Une toute autre conception de l’intérêt général
Quels sont les soubassements des propositions des collectifs contre les GPII ? Des plumes dans le goudron identifie à nouveau quatre lignes, sur lesquelles les collectifs de lutte divergent radicalement des ambitions des projets d’aménagement des territoires. Ils se placent dans une perspective de post-croissance alors que les projets sont dans la fuite en avant du « toujours plus » (de transports, de tourisme, de déchets à traiter...). Ils œuvrent pour la relocalisation des activités contre les logiques de « compétitivité territoriale » dans lesquelles des villes moyennes (Toulouse ou Nantes par exemple) sont censées se battre pour rester attractives au plan mondial.

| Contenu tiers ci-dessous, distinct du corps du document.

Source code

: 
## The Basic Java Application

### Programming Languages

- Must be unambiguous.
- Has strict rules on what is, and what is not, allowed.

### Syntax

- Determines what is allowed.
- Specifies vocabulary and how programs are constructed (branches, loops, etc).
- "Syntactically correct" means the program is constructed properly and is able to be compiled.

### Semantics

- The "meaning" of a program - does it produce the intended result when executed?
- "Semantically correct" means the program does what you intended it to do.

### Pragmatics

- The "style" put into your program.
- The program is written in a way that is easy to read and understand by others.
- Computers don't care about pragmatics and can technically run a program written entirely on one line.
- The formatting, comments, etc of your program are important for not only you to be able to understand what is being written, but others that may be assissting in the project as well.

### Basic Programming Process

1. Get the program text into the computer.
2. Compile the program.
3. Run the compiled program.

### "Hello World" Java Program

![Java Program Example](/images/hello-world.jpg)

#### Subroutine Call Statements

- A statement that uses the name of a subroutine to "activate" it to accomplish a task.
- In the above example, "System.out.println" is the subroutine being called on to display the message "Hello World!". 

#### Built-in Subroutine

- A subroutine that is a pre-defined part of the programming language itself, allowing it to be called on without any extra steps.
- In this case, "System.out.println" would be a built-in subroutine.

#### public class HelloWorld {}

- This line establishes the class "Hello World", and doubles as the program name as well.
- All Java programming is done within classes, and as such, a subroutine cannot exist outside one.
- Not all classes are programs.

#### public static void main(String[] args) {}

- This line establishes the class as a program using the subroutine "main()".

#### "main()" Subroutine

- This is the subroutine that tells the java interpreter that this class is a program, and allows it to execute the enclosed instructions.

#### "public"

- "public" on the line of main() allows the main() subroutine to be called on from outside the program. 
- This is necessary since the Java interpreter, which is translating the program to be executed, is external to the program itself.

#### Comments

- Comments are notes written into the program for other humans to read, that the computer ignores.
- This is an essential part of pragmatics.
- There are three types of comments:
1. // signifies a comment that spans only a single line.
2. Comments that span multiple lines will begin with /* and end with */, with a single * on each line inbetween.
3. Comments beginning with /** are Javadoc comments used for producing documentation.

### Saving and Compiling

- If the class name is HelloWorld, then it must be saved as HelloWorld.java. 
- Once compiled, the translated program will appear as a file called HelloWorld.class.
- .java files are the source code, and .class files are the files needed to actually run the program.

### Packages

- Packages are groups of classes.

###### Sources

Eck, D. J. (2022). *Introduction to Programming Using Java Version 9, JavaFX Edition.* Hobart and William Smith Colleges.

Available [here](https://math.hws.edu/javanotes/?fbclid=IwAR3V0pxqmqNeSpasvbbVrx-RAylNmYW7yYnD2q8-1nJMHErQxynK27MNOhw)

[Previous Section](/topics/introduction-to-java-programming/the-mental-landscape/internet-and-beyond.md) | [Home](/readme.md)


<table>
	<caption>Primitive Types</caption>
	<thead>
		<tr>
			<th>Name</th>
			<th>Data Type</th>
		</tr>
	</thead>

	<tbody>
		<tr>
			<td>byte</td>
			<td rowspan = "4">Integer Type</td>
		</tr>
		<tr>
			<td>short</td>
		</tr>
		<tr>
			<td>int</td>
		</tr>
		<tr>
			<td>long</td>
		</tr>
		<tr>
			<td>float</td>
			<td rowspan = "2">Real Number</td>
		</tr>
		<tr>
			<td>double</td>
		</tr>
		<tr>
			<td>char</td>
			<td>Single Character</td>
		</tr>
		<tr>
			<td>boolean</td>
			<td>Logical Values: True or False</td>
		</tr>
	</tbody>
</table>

Ils exigent la conservation des éco-systèmes naturels et des modes de vie, refusant les éventuelles compensations financières ou en termes d’emplois. À la technophilie galopante des promoteurs et enfouisseurs de tous poils, ils répondent enfin par une techno-critique qui met le bon sens et l’élémentaire prudence de leur côté.

Le numéro 413 de la revue Silence, « Résister aux grands projets inutiles », paru en juin 2013, est épuisé et librement téléchargeable sur notre site.

(1) Le collectif est composé de Anahita Grisoni, sociologue et urbaniste, Julien Milanesi, économiste, Jérôme Pelenc et Léa Sébastien, géographes. Leur livre est paru en avril 2018 aux éditions Textuel. Relevant de la littérature scientifique engagée, il se lit avec autant de facilité que d’intérêt.
Silence, dans son numéro de mars 2015, publiait un article de A. Grisoni : « Le mouvement Notav, terrain fertile des alternatives ? »

(2) Not in my backyard, pas dans mon jardin.

(3) La lutte contre le projet de méga-prison de Haren à Bruxelles illustre l’établissement de ces « liens sociaux improbables » : population locale, mouvements écologistes régionaux et internationaux et milieu anti-carcéral se sont découverts et rassemblés.